I've always believed and experienced this connection between the smoke/vapor and contemplation. I think that's why many of us here have come to the conclusion - it isn't a hard one for those that have tried everything else and failed - that half the 'addiction' is the smoke/vapor. And we're not alone: (I've posted this before):
"I like to think of fire held in a man's hand. Fire, a dangerous force, tamed at his fingertips. I often wonder about the hours when a man sits alone, watching the smoke of a cigarette, thinking. I wonder what great things have come from such hours. When a man thinks, there is a spot of fire alive in his mind--and it is proper that he should have the burning point of a cigarette as his one expression." Ayn Rand
Sherlock Holmes sat silent for a few minutes with his finger tips still pressed together, his legs stretched out in front of him and his gaze directed upwards to the ceiling.

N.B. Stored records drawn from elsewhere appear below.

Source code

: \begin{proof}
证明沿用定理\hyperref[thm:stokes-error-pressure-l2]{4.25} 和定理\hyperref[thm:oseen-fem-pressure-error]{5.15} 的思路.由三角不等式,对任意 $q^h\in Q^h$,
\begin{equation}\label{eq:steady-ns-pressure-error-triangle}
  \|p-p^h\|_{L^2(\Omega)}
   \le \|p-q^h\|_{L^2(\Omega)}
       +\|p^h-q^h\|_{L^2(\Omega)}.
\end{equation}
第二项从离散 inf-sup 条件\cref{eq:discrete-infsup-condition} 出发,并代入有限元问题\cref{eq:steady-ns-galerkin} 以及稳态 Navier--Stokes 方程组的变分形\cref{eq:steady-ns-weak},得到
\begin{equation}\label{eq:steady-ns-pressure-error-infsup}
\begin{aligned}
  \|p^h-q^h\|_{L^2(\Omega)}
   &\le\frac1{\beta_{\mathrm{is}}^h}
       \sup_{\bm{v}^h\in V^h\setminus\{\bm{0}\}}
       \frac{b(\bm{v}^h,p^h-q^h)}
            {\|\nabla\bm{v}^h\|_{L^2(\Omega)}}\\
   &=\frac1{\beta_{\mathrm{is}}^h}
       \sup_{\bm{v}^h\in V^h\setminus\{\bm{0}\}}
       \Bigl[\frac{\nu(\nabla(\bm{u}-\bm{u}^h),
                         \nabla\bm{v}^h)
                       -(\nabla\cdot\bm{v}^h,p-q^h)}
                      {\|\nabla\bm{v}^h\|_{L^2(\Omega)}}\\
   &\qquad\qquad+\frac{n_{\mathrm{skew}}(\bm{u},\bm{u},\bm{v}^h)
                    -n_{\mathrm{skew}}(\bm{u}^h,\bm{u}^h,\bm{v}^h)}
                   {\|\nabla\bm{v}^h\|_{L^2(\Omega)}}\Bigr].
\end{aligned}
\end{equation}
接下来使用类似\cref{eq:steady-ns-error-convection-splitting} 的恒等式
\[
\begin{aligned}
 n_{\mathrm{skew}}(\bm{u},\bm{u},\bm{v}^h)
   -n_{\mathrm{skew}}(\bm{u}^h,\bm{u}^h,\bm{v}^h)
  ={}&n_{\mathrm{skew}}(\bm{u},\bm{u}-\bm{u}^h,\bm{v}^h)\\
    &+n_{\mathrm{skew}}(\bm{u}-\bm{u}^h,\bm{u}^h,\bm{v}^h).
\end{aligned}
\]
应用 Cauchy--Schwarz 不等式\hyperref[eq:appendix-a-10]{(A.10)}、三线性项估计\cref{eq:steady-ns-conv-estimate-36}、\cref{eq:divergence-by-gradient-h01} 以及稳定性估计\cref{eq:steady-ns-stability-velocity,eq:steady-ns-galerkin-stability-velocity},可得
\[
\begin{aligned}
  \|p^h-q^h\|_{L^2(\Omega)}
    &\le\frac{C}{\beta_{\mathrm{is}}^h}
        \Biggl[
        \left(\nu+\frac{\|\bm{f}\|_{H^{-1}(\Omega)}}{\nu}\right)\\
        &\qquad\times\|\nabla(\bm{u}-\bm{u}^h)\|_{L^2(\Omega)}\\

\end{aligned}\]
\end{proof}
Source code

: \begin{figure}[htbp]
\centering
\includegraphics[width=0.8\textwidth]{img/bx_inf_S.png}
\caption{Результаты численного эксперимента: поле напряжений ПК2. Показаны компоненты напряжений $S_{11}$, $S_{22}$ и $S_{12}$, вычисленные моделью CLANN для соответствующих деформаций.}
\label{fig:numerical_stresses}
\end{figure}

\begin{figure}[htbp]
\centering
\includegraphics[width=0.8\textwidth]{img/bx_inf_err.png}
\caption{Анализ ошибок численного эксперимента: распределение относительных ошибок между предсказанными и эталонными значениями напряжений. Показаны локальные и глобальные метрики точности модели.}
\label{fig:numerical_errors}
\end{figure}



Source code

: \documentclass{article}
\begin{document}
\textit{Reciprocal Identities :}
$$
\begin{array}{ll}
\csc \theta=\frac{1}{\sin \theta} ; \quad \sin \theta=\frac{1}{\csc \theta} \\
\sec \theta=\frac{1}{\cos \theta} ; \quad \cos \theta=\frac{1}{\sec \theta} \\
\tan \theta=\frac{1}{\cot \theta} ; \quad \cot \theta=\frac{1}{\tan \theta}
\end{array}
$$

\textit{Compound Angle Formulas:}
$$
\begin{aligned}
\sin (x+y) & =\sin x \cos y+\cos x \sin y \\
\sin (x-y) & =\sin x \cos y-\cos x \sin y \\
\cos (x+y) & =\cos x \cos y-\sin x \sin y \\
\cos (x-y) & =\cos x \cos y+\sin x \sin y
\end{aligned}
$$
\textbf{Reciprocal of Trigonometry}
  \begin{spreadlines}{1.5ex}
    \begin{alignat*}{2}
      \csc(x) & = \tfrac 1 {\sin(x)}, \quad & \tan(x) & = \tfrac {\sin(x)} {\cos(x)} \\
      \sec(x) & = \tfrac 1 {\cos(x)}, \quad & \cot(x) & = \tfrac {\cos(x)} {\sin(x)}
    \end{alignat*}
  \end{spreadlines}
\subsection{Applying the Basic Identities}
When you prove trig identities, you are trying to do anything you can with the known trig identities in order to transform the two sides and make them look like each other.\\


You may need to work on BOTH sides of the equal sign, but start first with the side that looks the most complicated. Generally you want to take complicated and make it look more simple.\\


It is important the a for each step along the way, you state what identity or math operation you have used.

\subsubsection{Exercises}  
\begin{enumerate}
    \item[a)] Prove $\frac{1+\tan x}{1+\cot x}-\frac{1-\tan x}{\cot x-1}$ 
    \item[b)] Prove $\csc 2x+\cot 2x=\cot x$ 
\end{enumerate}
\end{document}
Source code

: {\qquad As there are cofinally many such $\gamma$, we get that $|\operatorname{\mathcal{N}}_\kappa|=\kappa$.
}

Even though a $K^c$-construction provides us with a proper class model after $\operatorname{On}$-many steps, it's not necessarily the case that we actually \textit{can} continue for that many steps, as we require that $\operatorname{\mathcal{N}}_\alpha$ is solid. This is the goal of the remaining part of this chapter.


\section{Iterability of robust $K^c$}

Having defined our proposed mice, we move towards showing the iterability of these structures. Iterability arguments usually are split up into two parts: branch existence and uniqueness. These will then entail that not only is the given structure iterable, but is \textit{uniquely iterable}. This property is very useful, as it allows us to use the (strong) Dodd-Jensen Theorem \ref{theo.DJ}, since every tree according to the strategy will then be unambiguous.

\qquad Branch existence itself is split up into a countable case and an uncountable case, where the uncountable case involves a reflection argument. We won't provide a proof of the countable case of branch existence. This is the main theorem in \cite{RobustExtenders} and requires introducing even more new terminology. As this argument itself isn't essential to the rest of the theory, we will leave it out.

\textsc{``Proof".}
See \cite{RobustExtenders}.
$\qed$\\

Then he took down from the rack the old and oily clay pipe, which was to him as a counselor, and, having it, he leaned back in his chair, with the thick blue cloud-wreaths spinning up from him, and a look of infinite languor in his face.
Holmes to Watson:
It is quite a three pipe problem, and I beg that you won't speak to me for fifty minutes.
Or, we can remember the case in which Holmes needed a pound of the strongest shag tobacco to resolve the problem and stayed alone all the day smoking, and Watson founded him in a sort of trance, in a room that "was so filled with the smoke that the light of the lamp upon the table was blurred by it, and my first impression as I opened the door was that a fire has broken out".